**WORK REQUEST:**
Below are the records; give again exactly the lines that run from the one with "### mock 반환 값" through the last line.

━━━━━ DATA SUPPLIED ━━━━━

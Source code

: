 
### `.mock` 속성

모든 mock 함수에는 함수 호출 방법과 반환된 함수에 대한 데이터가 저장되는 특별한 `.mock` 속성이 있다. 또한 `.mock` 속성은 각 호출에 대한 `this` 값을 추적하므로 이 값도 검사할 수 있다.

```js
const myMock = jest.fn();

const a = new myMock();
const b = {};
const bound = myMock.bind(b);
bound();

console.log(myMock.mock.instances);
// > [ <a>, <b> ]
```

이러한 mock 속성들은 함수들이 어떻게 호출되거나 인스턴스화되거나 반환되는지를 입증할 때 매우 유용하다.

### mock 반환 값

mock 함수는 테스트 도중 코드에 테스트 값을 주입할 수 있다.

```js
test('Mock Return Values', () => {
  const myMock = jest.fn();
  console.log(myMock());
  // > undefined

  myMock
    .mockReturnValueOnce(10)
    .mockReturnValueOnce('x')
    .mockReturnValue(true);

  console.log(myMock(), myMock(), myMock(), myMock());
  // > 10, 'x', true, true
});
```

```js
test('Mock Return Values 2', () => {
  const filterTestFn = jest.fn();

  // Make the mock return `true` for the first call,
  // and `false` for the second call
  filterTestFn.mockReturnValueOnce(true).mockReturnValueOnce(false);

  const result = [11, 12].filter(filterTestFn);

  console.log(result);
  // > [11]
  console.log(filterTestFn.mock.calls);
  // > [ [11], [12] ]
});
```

━━━━━

**RESPONSE TO THIS TASK:**
### mock 반환 값

mock 함수는 테스트 도중 코드에 테스트 값을 주입할 수 있다.

```js
test('Mock Return Values', () => {
  const myMock = jest.fn();
  console.log(myMock());
  // > undefined

  myMock
    .mockReturnValueOnce(10)
    .mockReturnValueOnce('x')
    .mockReturnValue(true);

  console.log(myMock(), myMock(), myMock(), myMock());
  // > 10, 'x', true, true
});
```

```js
test('Mock Return Values 2', () => {
  const filterTestFn = jest.fn();

  // Make the mock return `true` for the first call,
  // and `false` for the second call
  filterTestFn.mockReturnValueOnce(true).mockReturnValueOnce(false);

  const result = [11, 12].filter(filterTestFn);

  console.log(result);
  // > [11]
  console.log(filterTestFn.mock.calls);
  // > [ [11], [12] ]
});
```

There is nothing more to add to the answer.